Only the words of the entries are wanted, repeated exactly and without images.

DATA SECTION
■ ■ ■ ■ ■

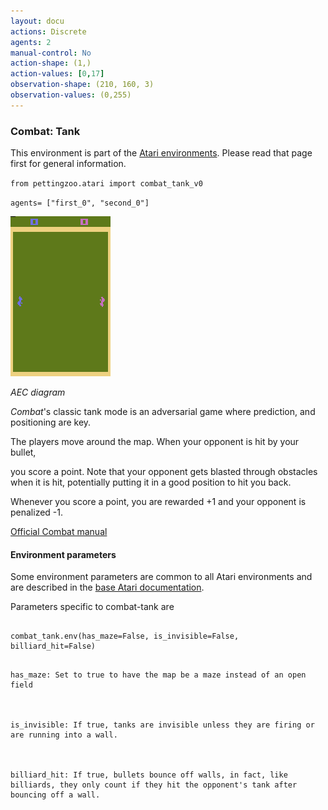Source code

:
 ```yaml
---
layout: docu
actions: Discrete
agents: 2
manual-control: No
action-shape: (1,)
action-values: [0,17]
observation-shape: (210, 160, 3)
observation-values: (0,255)
---
```



### Combat: Tank



This environment is part of the [Atari environments](../atari). Please read that page first for general information.





`from pettingzoo.atari import combat_tank_v0`



`agents= ["first_0", "second_0"]`



![combat_tank gif](atari_combat_tank.gif)



*AEC diagram*



*Combat*'s classic tank mode is an adversarial game where prediction, and positioning are key.



The players move around the map. When your opponent is hit by your bullet,

you score a point. Note that your opponent gets blasted through obstacles when it is hit, potentially putting it in a good position to hit you back.



Whenever you score a point, you are rewarded +1 and your opponent is penalized -1.



[Official Combat manual](https://atariage.com/manual_html_page.php?SoftwareID=935)





#### Environment parameters



Some environment parameters are common to all Atari environments and are described in the [base Atari documentation](../atari).



Parameters specific to combat-tank are



```

combat_tank.env(has_maze=False, is_invisible=False, billiard_hit=False)

```



```

has_maze: Set to true to have the map be a maze instead of an open field



is_invisible: If true, tanks are invisible unless they are firing or are running into a wall.



billiard_hit: If true, bullets bounce off walls, in fact, like billiards, they only count if they hit the opponent's tank after bouncing off a wall.

```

■ ■ ■ ■ ■

SOLVED PROBLEM
Source code

:
 ```yaml
---
layout: docu
actions: Discrete
agents: 2
manual-control: No
action-shape: (1,)
action-values: [0,17]
observation-shape: (210, 160, 3)
observation-values: (0,255)
---
```



### Combat: Tank



This environment is part of the [Atari environments](../atari). Please read that page first for general information.





`from pettingzoo.atari import combat_tank_v0`



`agents= ["first_0", "second_0"]`



![combat_tank gif](atari_combat_tank.gif)



*AEC diagram*



*Combat*'s classic tank mode is an adversarial game where prediction, and positioning are key.



The players move around the map. When your opponent is hit by your bullet,

you score a point. Note that your opponent gets blasted through obstacles when it is hit, potentially putting it in a good position to hit you back.



Whenever you score a point, you are rewarded +1 and your opponent is penalized -1.



[Official Combat manual](https://atariage.com/manual_html_page.php?SoftwareID=935)





#### Environment parameters



Some environment parameters are common to all Atari environments and are described in the [base Atari documentation](../atari).



Parameters specific to combat-tank are



```

combat_tank.env(has_maze=False, is_invisible=False, billiard_hit=False)

```



```

has_maze: Set to true to have the map be a maze instead of an open field



is_invisible: If true, tanks are invisible unless they are firing or are running into a wall.



billiard_hit: If true, bullets bounce off walls, in fact, like billiards, they only count if they hit the opponent's tank after bouncing off a wall.

```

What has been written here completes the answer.